Data excerpts START
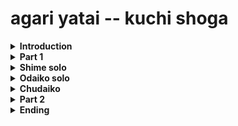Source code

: # agari yatai -- kuchi shoga

<details>
 <summary><b>Introduction</b></summary>

 Sensei -- hup, click, click, click click
 
 
 |  1 |  & |  2 |  & | 3  | &  | 4  | &  |  5 | &  | 6  | &  | 7  | &  | 8  | &  | 
 |----|----|----|----|----|----|----|----|----|----|----|----|----|----|----|----|
 | DOKO | DON| (click) | | (click) | |(click) |  |  (click)  | |  (click)  | | (click)  |  | (click) |  |
 | DOKO | DON| (click) | | (click) | |(click) |  |  (click)  | |  (click)  | | (click)  |  | (click) |  |
 | DOKO | DON| (click) | | (click) | |(click) |  |  (click)  | |  (click)  | | (click)  |  | (click) |  |
 | DOKO | DON| (click) | | (click) | |(click) |  |  (click)  | |  (click)  | | (click)  |  | (click) |  |
 
 
 
 Arms - 5 & 7 means right arm at 5 and left arm at 7 on clock
 |  1 |  & |  2 |  & | 3  | &  | 4  | &  |  5 | &  | 6  | &  | 7  | &  | 8  | &  | 
 |----|----|----|----|----|----|----|----|----|----|----|----|----|----|----|----|
 | DOKO | DON| 5 & 7 | | 4 & 8 | | 3 & 9|  | 2 & 10 | | 1 & 11 | | drum | | pose | |
  ---
  
|  1 |  & |  2 |  & | 3  | &  | 4  | &  |  5 | &  | 6  | &  | 7  | &  | 8  | &  | 
|----|----|----|----|----|----|----|----|----|----|----|----|----|----|----|----|
| DON | KON | su | ku | su | ku | su | ku| su | ku | su | ku | su | ku | su | ku | 
| DON | KON | su | ku | su | ku | su | ku| su | ku | su | ku | su | ku | su | ku |  
| DON | KON | su | ku | su | ku | su | ku| su | ku | su | ku | su | ku | su | ku | 
| DON | KON | su | ku | su | ku | su | ku| su | ku | su | ku | su | ku | su | ku | 
 
Internal count
DON KON ni-n sa-n shi-n go-n rok-u shic-hi ha-chi
 
  ---
Next phrase sounds like
 
* DON DON ni-n SA-n shi-n go-n ROK-u shi-KON HACH-chi (1)
  
 | position |  1 |  & |  2 |  & | 3  | &  | 4  | &  |  5 | &  | 6  | &  | 7  | &  | 8  | &  | 
 | :--------: |----|----|----|----|----|----|----|----|----|----|----|----|----|----|----|----|
 | 1 | DON | KON | su | ku | su | ku | su | ku| su | ku | su | ku | su | ku | su | ku | 
 | 2 | su | ku | su | ku | DON | ku | su | ku| su | ku | su | ku | su | ku | su | ku | 
 | 3 | su | ku | su | ku | su | ku | su | ku| su | ku | DON | ku | su | ku | su | ku | 
 | 4 | su | ku | su | ku | su | ku| su | ku | su | ku | su | ku | su | KON | DON | ku | 

  
 ---

| position | 1 | 2 | 3 |
| ------ |----|----|----|
| 1 | DOKO|----|----| 
| 2 | ----|DOKO|----|
| 3 |----|----|DOKO | 
| 1 | DOKO|----|----| 
| 2 | ----|DOKO|----|
| 3 |----|----|DOKO | 
| 1 | DOKO|----|----| 
| 2 | ----|DOKO|----|
| 3 |----|----|DOKO | 
| 1 | DOKO|----|----| 
| 2 | ----|DOKO|----|
| 3 |----|----|DOKO | 
 

DO-KO-DON DO-KO-DON DO-KO-DON DO-KO DON (4)
 
 
| 1 | 2 | 3 |
|----|----|----|
|DOKO|----|----| 
|----|DOKO|----|
|----|----|DOKO| 
|DOKO|----|----|
|----|DOKO|----| 
|----|----|DOKO|
|DOKO|----|----|
|----|DOKO|----|
|----|----|DOKO|
|DOKO|----|----|
|----|DOKO|----|
|----|----|DOKO|
 
DO-KO-DON DO-KO-DON DO-KO-DON DO-KO DON (4)
  
  ---
  
DON DOKO DOKO DOKO DON DOKO DOKO DOKO  (chu)
DORO suKO suKO DORO suKO suKO ( odaiko )
  
DON DOKO DOKO DOKO DON DOKO DOKO DOKO  (chu)
DORO suKO suKO DORO suKO suKO DORO suDO KON( odaiko )  
  
DON KON DON  (chu)
DORO suDO KON( odaiko )  
DON KON DON (chu )
  
DON suku KON suku DON suku KON suku
DON-KON-DON KON-DON_KON DON-KON-DON KON_DON-KON (crescendo -- pause last KON )
 
  
</details>

<details>
 <summary><b>Part 1</b>
</summary>
</details>

<details>
 <summary><b>Shime solo</b>
</summary>
</details>

<details>
 <summary><b>Odaiko solo</b>
</summary>
</details>

<details>
 <summary><b>Chudaiko</b>
</summary>
</details>

<details>
 <summary><b>Part 2</b>
</summary>
Note: basically Part 1 w/fancy ending
</details>

<details>
 <summary><b>Ending</b>
</summary>
</details>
Data excerpts END
> **Problem details**: Write the entries out in full and exactly, omitting every picture.

> **Reply to the task**:
Source code

: # agari yatai -- kuchi shoga

<details>
 <summary><b>Introduction</b></summary>

 Sensei -- hup, click, click, click click
 
 
 |  1 |  & |  2 |  & | 3  | &  | 4  | &  |  5 | &  | 6  | &  | 7  | &  | 8  | &  | 
 |----|----|----|----|----|----|----|----|----|----|----|----|----|----|----|----|
 | DOKO | DON| (click) | | (click) | |(click) |  |  (click)  | |  (click)  | | (click)  |  | (click) |  |
 | DOKO | DON| (click) | | (click) | |(click) |  |  (click)  | |  (click)  | | (click)  |  | (click) |  |
 | DOKO | DON| (click) | | (click) | |(click) |  |  (click)  | |  (click)  | | (click)  |  | (click) |  |
 | DOKO | DON| (click) | | (click) | |(click) |  |  (click)  | |  (click)  | | (click)  |  | (click) |  |
 
 
 
 Arms - 5 & 7 means right arm at 5 and left arm at 7 on clock
 |  1 |  & |  2 |  & | 3  | &  | 4  | &  |  5 | &  | 6  | &  | 7  | &  | 8  | &  | 
 |----|----|----|----|----|----|----|----|----|----|----|----|----|----|----|----|
 | DOKO | DON| 5 & 7 | | 4 & 8 | | 3 & 9|  | 2 & 10 | | 1 & 11 | | drum | | pose | |
  ---
  
|  1 |  & |  2 |  & | 3  | &  | 4  | &  |  5 | &  | 6  | &  | 7  | &  | 8  | &  | 
|----|----|----|----|----|----|----|----|----|----|----|----|----|----|----|----|
| DON | KON | su | ku | su | ku | su | ku| su | ku | su | ku | su | ku | su | ku | 
| DON | KON | su | ku | su | ku | su | ku| su | ku | su | ku | su | ku | su | ku |  
| DON | KON | su | ku | su | ku | su | ku| su | ku | su | ku | su | ku | su | ku | 
| DON | KON | su | ku | su | ku | su | ku| su | ku | su | ku | su | ku | su | ku | 
 
Internal count
DON KON ni-n sa-n shi-n go-n rok-u shic-hi ha-chi
 
  ---
Next phrase sounds like
 
* DON DON ni-n SA-n shi-n go-n ROK-u shi-KON HACH-chi (1)
  
 | position |  1 |  & |  2 |  & | 3  | &  | 4  | &  |  5 | &  | 6  | &  | 7  | &  | 8  | &  | 
 | :--------: |----|----|----|----|----|----|----|----|----|----|----|----|----|----|----|----|
 | 1 | DON | KON | su | ku | su | ku | su | ku| su | ku | su | ku | su | ku | su | ku | 
 | 2 | su | ku | su | ku | DON | ku | su | ku| su | ku | su | ku | su | ku | su | ku | 
 | 3 | su | ku | su | ku | su | ku | su | ku| su | ku | DON | ku | su | ku | su | ku | 
 | 4 | su | ku | su | ku | su | ku| su | ku | su | ku | su | ku | su | KON | DON | ku | 

  
 ---

| position | 1 | 2 | 3 |
| ------ |----|----|----|
| 1 | DOKO|----|----| 
| 2 | ----|DOKO|----|
| 3 |----|----|DOKO | 
| 1 | DOKO|----|----| 
| 2 | ----|DOKO|----|
| 3 |----|----|DOKO | 
| 1 | DOKO|----|----| 
| 2 | ----|DOKO|----|
| 3 |----|----|DOKO | 
| 1 | DOKO|----|----| 
| 2 | ----|DOKO|----|
| 3 |----|----|DOKO | 
 

DO-KO-DON DO-KO-DON DO-KO-DON DO-KO DON (4)
 
 
| 1 | 2 | 3 |
|----|----|----|
|DOKO|----|----| 
|----|DOKO|----|
|----|----|DOKO| 
|DOKO|----|----|
|----|DOKO|----| 
|----|----|DOKO|
|DOKO|----|----|
|----|DOKO|----|
|----|----|DOKO|
|DOKO|----|----|
|----|DOKO|----|
|----|----|DOKO|
 
DO-KO-DON DO-KO-DON DO-KO-DON DO-KO DON (4)
  
  ---
  
DON DOKO DOKO DOKO DON DOKO DOKO DOKO  (chu)
DORO suKO suKO DORO suKO suKO ( odaiko )
  
DON DOKO DOKO DOKO DON DOKO DOKO DOKO  (chu)
DORO suKO suKO DORO suKO suKO DORO suDO KON( odaiko )  
  
DON KON DON  (chu)
DORO suDO KON( odaiko )  
DON KON DON (chu )
  
DON suku KON suku DON suku KON suku
DON-KON-DON KON-DON_KON DON-KON-DON KON_DON-KON (crescendo -- pause last KON )
 
  
</details>

<details>
 <summary><b>Part 1</b>
</summary>
</details>

<details>
 <summary><b>Shime solo</b>
</summary>
</details>

<details>
 <summary><b>Odaiko solo</b>
</summary>
</details>

<details>
 <summary><b>Chudaiko</b>
</summary>
</details>

<details>
 <summary><b>Part 2</b>
</summary>
Note: basically Part 1 w/fancy ending
</details>

<details>
 <summary><b>Ending</b>
</summary>
</details>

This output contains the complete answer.